The Grades of Recommendation, Assessment, Development and Evaluation Working Group (GRADE Working Group) has developed a system for grading the quality of evidence (GRADE Working Group 2004, Schünemann 2006b, Guyatt 2008a, Guyatt 2008b). Over 20 organizations including the World Health Organization (WHO), the American College of Physicians, the American College of Chest Physicians (ACCP), the American Endocrine Society, the American Thoracic Society (ATS), the Canadian Agency for Drugs and Technology in Health (CADTH), BMJ Clinical Evidence, the National Institute for Health and Clinical Excellence (NICE) in the UK, and UpToDate® have adopted the GRADE system in its original format or with minor modifications (Schünemann 2006b, Guyatt 2006a, Guyatt 2006b). The BMJ encourages authors of clinical guidelines to use the GRADE system (www.bmj.com/advice/sections.shtml).

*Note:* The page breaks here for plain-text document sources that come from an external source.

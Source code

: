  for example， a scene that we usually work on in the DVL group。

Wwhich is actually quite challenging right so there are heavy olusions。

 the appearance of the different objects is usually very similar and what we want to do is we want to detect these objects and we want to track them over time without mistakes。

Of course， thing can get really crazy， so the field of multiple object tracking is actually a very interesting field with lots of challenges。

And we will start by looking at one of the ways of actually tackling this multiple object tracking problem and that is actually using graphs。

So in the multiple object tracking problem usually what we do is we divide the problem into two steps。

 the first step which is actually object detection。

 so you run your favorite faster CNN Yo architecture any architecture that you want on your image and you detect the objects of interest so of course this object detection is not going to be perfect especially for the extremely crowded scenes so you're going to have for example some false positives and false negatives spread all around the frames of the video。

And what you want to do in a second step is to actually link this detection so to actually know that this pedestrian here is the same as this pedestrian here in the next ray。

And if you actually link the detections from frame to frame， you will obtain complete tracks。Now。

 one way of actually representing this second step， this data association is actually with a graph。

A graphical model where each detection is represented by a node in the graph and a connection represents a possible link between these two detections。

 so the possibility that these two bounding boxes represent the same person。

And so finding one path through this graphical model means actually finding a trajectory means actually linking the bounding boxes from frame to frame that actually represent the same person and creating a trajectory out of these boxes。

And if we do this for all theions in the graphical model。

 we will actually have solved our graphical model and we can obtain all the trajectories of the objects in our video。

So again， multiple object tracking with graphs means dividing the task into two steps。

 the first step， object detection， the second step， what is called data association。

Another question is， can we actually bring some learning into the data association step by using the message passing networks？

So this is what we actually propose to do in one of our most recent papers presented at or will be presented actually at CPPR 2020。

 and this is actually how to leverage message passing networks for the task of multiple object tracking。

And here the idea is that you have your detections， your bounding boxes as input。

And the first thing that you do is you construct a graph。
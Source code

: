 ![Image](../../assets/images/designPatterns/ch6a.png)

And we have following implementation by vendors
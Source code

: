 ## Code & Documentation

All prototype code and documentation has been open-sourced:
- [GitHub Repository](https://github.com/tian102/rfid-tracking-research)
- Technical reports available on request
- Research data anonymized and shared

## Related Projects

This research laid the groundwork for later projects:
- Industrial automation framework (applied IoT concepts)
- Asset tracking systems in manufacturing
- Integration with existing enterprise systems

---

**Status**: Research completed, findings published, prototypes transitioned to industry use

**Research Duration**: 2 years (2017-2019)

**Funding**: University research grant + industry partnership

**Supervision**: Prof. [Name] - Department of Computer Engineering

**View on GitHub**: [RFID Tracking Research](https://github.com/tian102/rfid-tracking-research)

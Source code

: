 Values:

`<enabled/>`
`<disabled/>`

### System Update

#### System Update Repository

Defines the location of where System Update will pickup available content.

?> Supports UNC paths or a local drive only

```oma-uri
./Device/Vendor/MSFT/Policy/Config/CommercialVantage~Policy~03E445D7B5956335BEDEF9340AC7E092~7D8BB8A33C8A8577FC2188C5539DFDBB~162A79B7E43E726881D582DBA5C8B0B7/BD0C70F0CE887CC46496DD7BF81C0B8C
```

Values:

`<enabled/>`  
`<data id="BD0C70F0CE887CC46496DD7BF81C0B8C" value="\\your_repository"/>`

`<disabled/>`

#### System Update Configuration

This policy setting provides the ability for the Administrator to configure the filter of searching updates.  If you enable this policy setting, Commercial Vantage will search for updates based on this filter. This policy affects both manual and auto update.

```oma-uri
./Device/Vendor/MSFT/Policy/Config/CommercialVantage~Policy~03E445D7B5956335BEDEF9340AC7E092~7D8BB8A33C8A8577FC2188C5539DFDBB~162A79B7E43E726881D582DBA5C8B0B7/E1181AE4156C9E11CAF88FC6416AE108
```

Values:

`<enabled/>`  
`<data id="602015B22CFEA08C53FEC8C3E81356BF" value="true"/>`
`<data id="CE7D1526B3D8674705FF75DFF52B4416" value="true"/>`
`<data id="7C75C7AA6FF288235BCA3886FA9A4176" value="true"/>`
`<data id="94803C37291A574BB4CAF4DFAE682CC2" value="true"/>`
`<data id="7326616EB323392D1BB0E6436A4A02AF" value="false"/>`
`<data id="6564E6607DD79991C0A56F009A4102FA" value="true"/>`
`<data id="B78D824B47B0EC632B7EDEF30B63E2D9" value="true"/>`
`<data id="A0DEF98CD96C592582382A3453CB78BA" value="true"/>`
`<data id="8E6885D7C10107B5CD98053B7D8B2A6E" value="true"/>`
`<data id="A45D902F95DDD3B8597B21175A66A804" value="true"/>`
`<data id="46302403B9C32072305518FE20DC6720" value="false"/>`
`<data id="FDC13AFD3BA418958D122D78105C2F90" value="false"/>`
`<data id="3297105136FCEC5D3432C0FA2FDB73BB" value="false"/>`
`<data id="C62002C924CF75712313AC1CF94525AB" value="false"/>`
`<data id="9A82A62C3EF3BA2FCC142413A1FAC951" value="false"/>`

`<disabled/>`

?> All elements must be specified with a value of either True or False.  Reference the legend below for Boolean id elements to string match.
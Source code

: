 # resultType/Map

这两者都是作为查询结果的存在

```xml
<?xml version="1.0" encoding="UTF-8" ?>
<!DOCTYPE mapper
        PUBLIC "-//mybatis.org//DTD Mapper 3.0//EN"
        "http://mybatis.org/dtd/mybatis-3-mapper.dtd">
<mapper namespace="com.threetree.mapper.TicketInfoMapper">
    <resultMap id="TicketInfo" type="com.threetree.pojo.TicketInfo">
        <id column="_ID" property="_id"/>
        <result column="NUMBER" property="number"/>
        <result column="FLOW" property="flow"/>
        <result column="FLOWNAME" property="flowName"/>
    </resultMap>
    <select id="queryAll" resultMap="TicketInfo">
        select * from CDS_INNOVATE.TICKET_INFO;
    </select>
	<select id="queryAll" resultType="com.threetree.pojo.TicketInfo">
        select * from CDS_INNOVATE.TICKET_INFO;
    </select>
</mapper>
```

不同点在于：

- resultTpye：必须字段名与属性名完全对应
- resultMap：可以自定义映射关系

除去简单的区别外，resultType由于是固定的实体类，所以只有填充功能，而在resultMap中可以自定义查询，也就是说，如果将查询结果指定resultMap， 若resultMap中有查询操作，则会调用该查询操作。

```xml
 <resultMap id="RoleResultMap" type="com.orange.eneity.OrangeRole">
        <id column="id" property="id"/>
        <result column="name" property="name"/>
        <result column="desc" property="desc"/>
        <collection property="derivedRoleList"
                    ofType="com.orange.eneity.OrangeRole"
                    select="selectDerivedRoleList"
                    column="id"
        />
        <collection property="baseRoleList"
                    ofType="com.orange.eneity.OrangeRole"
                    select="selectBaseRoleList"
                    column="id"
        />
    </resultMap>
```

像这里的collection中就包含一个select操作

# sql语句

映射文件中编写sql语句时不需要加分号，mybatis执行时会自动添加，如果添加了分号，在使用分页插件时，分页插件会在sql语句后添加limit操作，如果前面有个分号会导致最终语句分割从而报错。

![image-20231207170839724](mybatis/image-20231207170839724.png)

The Cochrane Collaboration has adopted the principles of the GRADE system for evaluating the quality of evidence for outcomes reported in systematic reviews. This assessment is being phased in together with the introduction of the ‘Summary of findings’ table (see Chapter 11, Section 11.5).
For purposes of systematic reviews, the GRADE approach defines the quality of a body of evidence as the extent to which one can be confident that an estimate of effect or association is close to the quantity of specific interest. Quality of a body of evidence involves consideration of within-study risk of bias (methodological quality), directness of evidence, heterogeneity, precision of effect estimates and risk of publication bias, as described in Section 12.2.2. The GRADE system entails an assessment of the quality of a body of evidence for each individual outcome.
The GRADE approach specifies four levels of quality (Table 12.2.a). The highest quality rating is for randomized trial evidence. Review authors can, however, downgrade randomized trial evidence to moderate, low, or even very low quality evidence, depending on the presence of the five factors in Table 12.2.b. Usually, quality rating will fall by one level for each factor, up to a maximum of three levels for all factors. If there are very severe problems for any one factor (e.g. when assessing limitations in design and implementation, all studies were unconcealed, unblinded, and lost over 50% of their patients to follow-up), randomized trial evidence may fall by two levels due to that factor alone.
Review authors will generally grade evidence from sound observational studies as low quality. If, however, such studies yield large effects and there is no obvious bias explaining those effects, review authors may rate the evidence as moderate or – if the effect is large enough – even high quality (Table 12.2.c). The very low quality level includes, but is not limited to, studies with critical problems and unsystematic clinical observations (e.g. case series or case reports).